[alt.sources.wanted] Problem with PD ksh, want sdb

bengtl@maths.lth.se (Bengt Larsson) (12/16/90)

Help! I've tried to compile the PD ksh posted to alt.sources a while ago.
This is on a 3B2, SYSV.3.0.

The problem is: ksh doesn't seem to recognize end-of-file, neither from
the terminal, a file, or a file included with the "." command. It just
hangs. Otherwise ksh seems to work :-)

The only debugger on this machine is sdb, and I haven't got any manpages.
Could anyone send the manpage for sdb to me? Thanks!

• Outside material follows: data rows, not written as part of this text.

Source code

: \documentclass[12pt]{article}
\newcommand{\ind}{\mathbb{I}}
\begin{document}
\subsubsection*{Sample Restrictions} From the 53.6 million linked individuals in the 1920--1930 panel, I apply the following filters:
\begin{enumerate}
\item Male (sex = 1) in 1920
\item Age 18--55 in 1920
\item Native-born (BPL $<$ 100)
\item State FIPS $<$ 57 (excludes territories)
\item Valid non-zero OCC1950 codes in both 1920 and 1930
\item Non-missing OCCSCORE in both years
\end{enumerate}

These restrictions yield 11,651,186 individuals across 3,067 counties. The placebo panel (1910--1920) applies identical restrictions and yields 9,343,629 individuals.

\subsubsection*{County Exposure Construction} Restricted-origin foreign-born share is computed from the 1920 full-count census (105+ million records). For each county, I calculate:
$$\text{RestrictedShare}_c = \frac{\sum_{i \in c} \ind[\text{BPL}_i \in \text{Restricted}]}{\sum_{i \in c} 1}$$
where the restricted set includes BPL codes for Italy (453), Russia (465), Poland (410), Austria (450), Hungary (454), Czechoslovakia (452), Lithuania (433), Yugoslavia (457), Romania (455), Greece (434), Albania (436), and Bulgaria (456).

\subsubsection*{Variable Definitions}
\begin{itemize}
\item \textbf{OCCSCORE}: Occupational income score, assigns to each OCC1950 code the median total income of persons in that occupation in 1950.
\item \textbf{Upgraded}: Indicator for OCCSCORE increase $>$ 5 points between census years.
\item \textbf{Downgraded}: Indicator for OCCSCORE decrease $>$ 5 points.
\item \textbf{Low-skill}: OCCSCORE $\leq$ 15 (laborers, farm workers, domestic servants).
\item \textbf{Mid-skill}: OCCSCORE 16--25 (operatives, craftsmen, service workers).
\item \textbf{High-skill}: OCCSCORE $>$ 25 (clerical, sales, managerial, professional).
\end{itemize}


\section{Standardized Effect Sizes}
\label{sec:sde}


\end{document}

(Or alternatively: has anyone else had the same problem wth the PD ksh
 and solved it? More thanks!)
 
Bengt Larsson, hacking on the 3B2 which only has "sh".

-- 
Bengt Larsson - Dep. of Math. Statistics, Lund University, Sweden
Internet: bengtl@maths.lth.se             SUNET:    TYCHE::BENGT_L

wcs) (12/17/90)

In article <1990Dec16.143234.21154@lth.se>, bengtl@maths.lth.se (Bengt Larsson) writes:
> Help! I've tried to compile the PD ksh posted to alt.sources a while ago.
> This is on a 3B2, SYSV.3.0.
> The problem is: ksh doesn't seem to recognize end-of-file, neither from
> the terminal, a file, or a file included with the "." command. It just

I haven't tried it, since we have the REAL ksh on our 3B2s, but I
can guess the problem.  You probably need to set the #defines or
other parameters to indicate that your machine uses unsigned characters.

The classic hunk of code that demonstrates this is:
	char c;	/* WRONG - SHOULD BE int c; */
	while ( (c=getchar()) != EOF ) do_something(c);
If you look at the getchar() manual page, it says that getchar()
returns an int, which will be EOF ( -1 ) at end of file, or the numeric
value of the character read if successful.  Some machines use signed
characters (8 bits, values from -128 to 127), while others like the
3B2 use unsigned (8 bits, values 0 to 255), while others have
different-sized bytes.  Note that EOF is NOT a valid unsigned-character.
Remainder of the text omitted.